I’ve got him with that one. He lives and breathes any data he can acquire on me.

“It’s in that stupid new stage,” he snaps, ignoring my logic. “What happens when it gets old? When she becomes demanding and nags and wants more time with you? What happens then? When you start to fight and the sex gets boring—”

“Do not,” I interrupt angrily, “talk about us like you know us. Like you know me with her. Because you don’t.”

A heavy pause fills the air.

“I’m going to ask Grace to go to dinner with us after the game. I’m telling you about her now so you can wrap your head around this before you meet her. She’s amazing, Dad. If you could keep your mind open, I know you’d really like her.”

“I’m sure she’s fantastic, but the right girl at the wrong time is still the wrong girl, Wyatt.”

“Hard no. You’re wrong.”

Dad lets out a groan. “You are thinking with the wrong head!”

“If you drag sex into this conversation one more time I’m ending the call,” I threaten.

Silence.

Now it’s time to drop my final bomb. I take a second to think about what I want to say, because I need to get this right. I take a breath. Exhale slowly. Then I say it.

“I also want to talk to you about something else when you’re here. It’s an overdue conversation, Dad.”
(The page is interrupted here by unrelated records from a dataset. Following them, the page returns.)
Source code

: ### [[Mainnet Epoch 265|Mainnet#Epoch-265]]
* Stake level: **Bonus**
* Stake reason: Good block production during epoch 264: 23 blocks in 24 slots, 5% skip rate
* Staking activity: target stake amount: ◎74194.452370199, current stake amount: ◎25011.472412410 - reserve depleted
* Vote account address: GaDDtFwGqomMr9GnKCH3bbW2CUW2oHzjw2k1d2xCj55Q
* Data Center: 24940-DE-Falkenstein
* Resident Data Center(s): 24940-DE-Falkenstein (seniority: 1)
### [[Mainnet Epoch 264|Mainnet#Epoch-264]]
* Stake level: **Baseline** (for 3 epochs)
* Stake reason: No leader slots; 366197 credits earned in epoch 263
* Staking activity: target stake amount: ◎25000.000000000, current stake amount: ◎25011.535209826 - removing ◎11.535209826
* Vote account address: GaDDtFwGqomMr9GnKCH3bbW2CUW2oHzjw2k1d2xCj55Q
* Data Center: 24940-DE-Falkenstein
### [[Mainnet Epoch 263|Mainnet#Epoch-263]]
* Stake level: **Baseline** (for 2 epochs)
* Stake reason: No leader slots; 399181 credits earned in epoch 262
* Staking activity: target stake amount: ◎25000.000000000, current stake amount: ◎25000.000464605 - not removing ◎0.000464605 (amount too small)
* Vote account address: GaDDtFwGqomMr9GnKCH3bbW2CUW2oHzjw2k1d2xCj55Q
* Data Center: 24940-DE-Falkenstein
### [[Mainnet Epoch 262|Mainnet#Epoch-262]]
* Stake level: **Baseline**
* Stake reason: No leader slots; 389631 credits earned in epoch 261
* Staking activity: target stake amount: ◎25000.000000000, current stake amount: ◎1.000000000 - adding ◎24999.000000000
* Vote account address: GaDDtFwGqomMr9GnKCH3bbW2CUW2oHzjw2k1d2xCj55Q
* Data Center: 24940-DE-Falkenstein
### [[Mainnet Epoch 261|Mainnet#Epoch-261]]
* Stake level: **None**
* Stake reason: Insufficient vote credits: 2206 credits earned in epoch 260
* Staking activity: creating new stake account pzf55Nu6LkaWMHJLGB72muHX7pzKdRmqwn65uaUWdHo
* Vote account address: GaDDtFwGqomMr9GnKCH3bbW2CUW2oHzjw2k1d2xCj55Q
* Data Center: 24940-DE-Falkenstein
“I can’t wait to hear it,” he says sarcastically.

I ignore him. “When you are here,” I continue, as if he didn’t just make that comment, “I want to talk about your involvement in my hockey life. Because things can’t stay the way they are.”

“What?” Dad gasps. “What crap has this Grace put into your h—”

“No, Dad,” I interject, my voice loud and strong, “Grace has nothing to do with this. This is about me. Me finally having the courage to have the conversation that we need to have.”

“Conversation? About what?”

“About me,” I say. “About my life. Things are changing, Dad. Starting Friday night.”